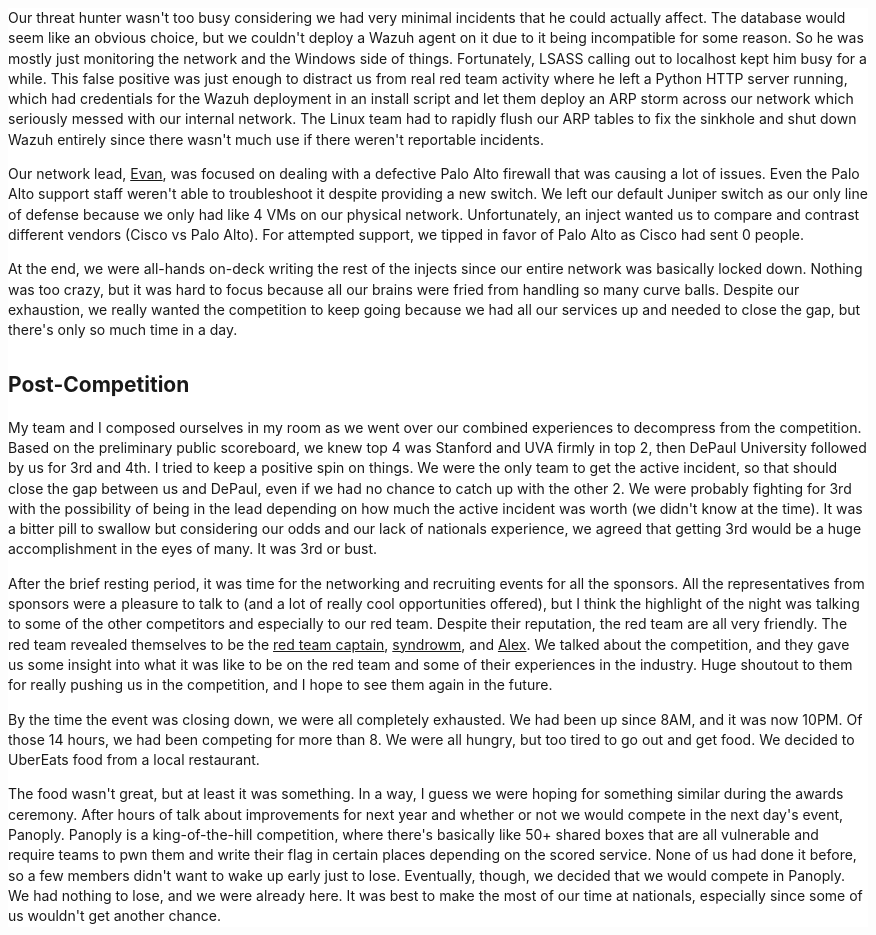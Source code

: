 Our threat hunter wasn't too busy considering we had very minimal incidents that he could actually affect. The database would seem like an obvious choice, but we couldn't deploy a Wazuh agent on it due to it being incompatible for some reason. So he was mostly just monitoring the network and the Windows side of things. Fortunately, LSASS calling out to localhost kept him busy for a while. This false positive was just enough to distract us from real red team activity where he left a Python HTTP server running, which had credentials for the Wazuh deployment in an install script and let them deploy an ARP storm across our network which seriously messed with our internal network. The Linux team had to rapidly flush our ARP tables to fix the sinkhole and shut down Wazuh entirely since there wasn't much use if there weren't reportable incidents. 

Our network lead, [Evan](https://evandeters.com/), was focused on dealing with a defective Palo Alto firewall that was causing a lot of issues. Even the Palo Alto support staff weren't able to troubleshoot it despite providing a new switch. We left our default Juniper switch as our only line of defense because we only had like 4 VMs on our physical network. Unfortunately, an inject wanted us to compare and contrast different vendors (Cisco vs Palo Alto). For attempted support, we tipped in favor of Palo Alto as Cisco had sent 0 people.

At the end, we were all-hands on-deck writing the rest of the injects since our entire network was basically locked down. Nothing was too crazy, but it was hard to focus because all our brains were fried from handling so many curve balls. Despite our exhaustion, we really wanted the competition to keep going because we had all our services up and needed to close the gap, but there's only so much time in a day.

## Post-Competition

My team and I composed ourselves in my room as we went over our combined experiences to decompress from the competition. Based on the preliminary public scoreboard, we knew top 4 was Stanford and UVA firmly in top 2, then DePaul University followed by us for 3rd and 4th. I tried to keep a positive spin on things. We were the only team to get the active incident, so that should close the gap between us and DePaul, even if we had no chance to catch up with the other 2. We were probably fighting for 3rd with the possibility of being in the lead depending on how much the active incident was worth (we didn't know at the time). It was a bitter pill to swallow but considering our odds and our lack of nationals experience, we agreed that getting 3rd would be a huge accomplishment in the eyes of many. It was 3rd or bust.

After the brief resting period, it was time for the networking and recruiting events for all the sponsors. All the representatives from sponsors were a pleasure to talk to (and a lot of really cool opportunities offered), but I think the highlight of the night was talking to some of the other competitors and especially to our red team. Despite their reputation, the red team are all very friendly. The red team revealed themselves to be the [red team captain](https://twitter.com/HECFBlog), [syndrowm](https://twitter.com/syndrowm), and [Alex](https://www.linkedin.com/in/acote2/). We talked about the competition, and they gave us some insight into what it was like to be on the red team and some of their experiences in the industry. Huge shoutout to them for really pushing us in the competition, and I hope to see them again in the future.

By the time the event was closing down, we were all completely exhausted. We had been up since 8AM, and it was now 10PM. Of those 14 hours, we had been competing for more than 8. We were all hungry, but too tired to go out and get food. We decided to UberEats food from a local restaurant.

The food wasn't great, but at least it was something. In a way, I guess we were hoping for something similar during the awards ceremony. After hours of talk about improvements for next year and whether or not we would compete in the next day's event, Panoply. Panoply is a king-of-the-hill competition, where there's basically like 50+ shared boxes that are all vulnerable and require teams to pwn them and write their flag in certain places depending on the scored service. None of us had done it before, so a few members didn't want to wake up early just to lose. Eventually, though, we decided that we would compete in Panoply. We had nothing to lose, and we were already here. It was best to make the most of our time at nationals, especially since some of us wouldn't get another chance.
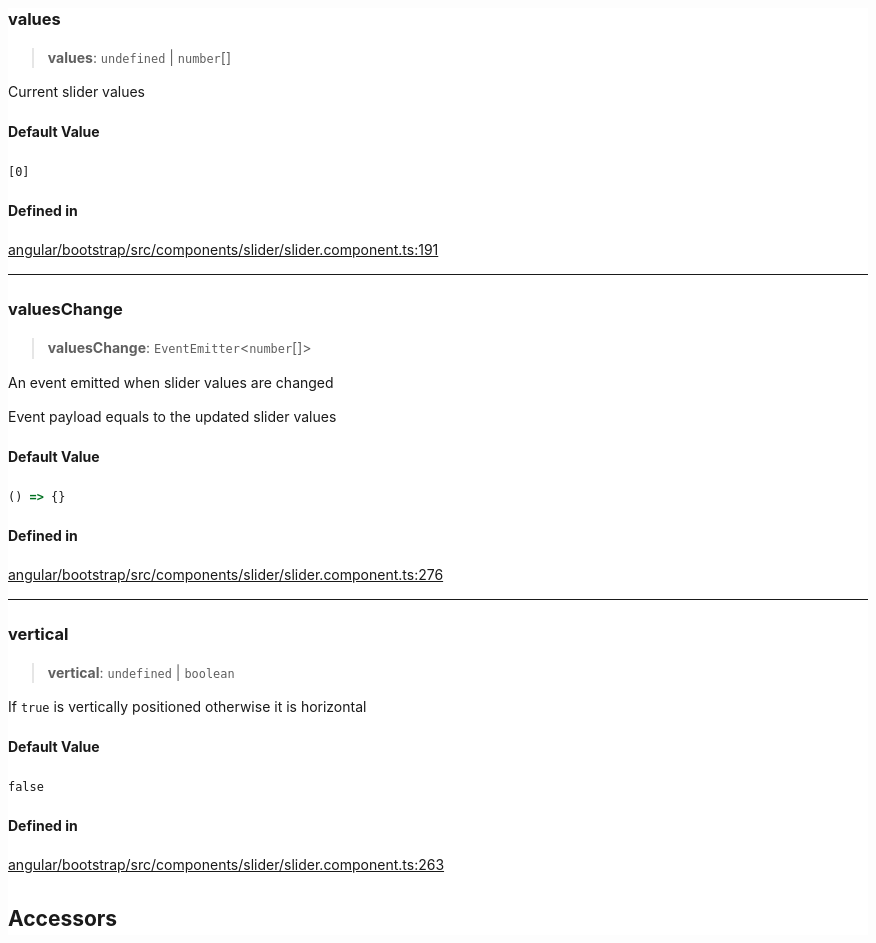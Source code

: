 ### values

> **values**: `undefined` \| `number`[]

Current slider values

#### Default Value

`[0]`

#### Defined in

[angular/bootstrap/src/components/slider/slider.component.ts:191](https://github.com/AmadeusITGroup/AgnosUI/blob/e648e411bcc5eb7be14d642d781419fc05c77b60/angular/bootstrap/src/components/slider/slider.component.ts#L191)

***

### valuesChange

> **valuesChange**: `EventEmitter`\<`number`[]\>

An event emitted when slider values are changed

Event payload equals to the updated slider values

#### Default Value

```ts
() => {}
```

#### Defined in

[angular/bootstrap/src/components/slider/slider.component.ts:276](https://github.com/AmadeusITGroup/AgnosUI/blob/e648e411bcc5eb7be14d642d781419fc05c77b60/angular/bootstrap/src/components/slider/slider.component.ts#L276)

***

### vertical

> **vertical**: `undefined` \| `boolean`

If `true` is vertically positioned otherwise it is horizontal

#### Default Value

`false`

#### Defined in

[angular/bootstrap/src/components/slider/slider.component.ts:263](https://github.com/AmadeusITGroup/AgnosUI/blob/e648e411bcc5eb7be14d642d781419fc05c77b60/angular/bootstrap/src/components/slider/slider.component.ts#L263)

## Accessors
..........
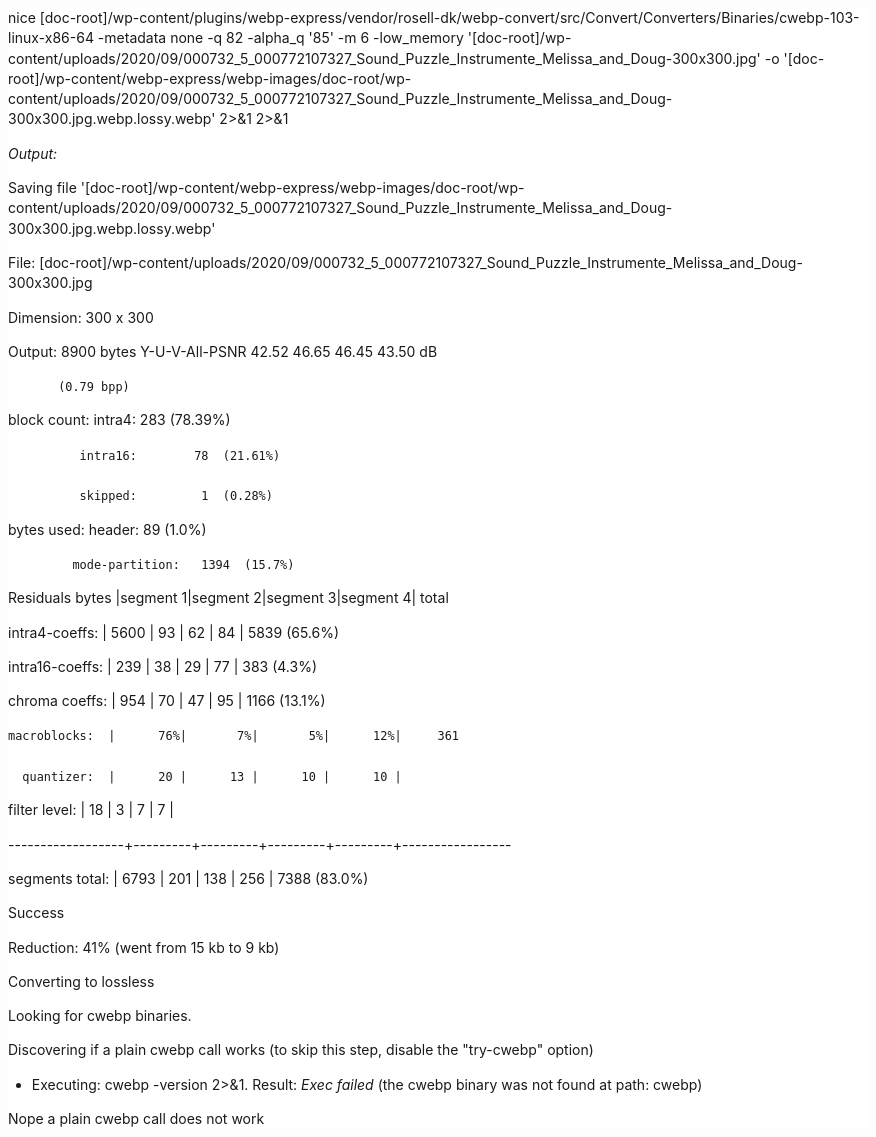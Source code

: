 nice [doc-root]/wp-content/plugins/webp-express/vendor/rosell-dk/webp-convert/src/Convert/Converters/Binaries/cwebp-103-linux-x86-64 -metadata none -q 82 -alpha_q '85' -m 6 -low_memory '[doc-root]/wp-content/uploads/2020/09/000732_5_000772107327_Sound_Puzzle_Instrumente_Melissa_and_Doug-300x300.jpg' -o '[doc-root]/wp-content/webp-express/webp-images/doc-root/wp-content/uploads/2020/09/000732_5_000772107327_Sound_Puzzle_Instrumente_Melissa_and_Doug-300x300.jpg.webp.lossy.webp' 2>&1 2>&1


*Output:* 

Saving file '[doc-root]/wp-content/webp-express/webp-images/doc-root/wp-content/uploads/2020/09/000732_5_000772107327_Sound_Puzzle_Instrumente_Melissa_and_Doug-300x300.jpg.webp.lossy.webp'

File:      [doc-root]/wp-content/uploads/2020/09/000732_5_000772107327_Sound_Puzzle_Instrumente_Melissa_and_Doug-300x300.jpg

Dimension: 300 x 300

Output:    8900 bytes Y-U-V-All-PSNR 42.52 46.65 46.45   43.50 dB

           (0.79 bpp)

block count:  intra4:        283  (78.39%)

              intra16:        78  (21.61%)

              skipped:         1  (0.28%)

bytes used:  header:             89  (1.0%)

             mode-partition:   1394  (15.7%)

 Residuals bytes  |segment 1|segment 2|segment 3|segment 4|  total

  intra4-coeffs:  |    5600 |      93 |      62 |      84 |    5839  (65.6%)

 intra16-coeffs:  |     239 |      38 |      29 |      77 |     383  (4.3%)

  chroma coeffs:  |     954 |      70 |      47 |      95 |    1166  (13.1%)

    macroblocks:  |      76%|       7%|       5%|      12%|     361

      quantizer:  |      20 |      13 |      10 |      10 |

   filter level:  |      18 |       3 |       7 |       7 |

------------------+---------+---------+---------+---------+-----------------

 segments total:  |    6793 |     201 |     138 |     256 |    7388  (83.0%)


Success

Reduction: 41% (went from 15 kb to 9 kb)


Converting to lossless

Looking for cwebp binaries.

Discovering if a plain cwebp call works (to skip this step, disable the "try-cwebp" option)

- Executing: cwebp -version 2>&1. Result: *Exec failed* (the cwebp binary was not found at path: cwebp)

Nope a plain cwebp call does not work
..........
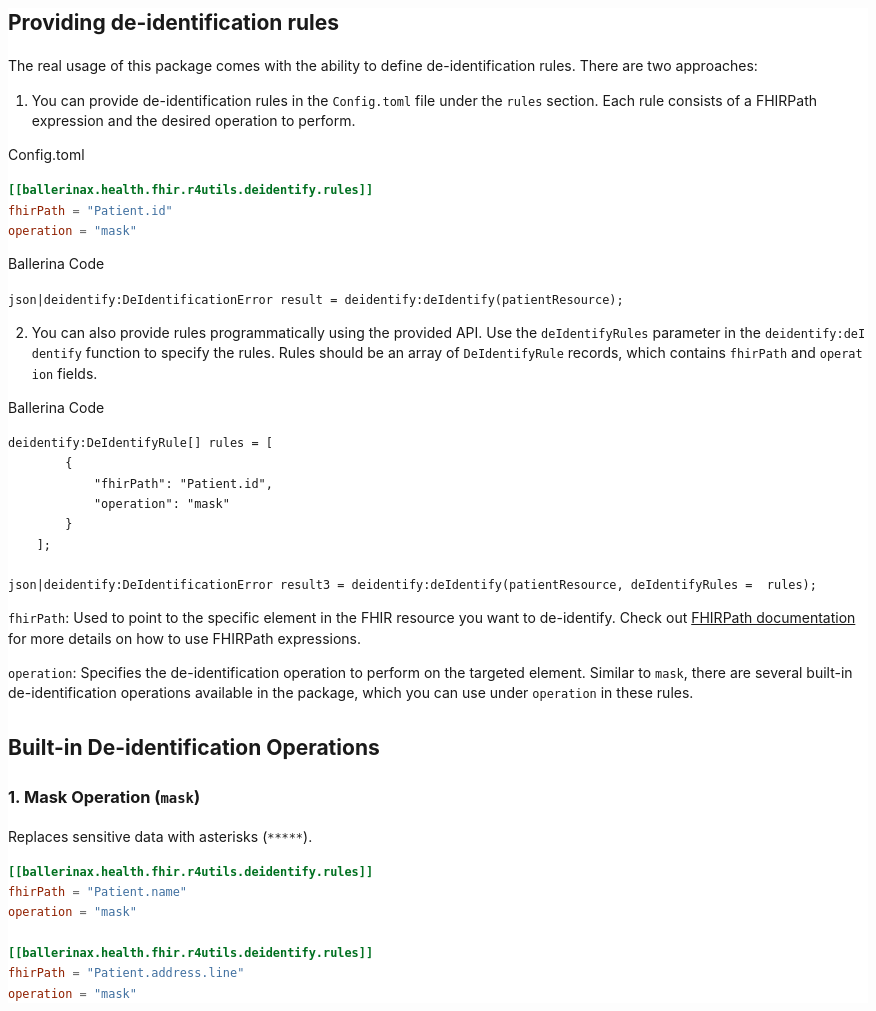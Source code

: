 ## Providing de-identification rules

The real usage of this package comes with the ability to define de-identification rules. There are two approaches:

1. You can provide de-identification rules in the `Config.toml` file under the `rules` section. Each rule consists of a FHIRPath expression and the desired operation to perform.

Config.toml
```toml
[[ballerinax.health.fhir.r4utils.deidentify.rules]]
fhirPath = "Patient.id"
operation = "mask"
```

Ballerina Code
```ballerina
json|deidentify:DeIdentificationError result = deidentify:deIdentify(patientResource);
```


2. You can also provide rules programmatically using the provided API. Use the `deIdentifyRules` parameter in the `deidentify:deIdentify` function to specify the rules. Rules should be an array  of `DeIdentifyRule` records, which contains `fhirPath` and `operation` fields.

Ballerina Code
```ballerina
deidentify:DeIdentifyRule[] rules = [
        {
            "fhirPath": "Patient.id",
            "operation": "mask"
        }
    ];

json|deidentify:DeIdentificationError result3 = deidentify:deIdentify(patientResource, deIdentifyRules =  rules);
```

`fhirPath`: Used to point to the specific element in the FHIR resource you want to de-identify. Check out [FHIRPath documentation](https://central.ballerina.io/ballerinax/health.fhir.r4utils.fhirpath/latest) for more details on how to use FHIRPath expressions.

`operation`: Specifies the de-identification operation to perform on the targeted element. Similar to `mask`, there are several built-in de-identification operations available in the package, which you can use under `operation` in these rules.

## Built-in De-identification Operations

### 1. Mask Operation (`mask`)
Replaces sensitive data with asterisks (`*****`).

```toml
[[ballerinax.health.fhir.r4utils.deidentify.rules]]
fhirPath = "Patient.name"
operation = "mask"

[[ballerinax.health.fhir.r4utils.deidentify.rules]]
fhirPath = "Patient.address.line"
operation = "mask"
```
..........
Wherever a line above contains the string "coeffs", copy that line.

__Result below__.
  intra4-coeffs:  |    5600 |      93 |      62 |      84 |    5839  (65.6%)
 intra16-coeffs:  |     239 |      38 |      29 |      77 |     383  (4.3%)
  chroma coeffs:  |     954 |      70 |      47 |      95 |    1166  (13.1%)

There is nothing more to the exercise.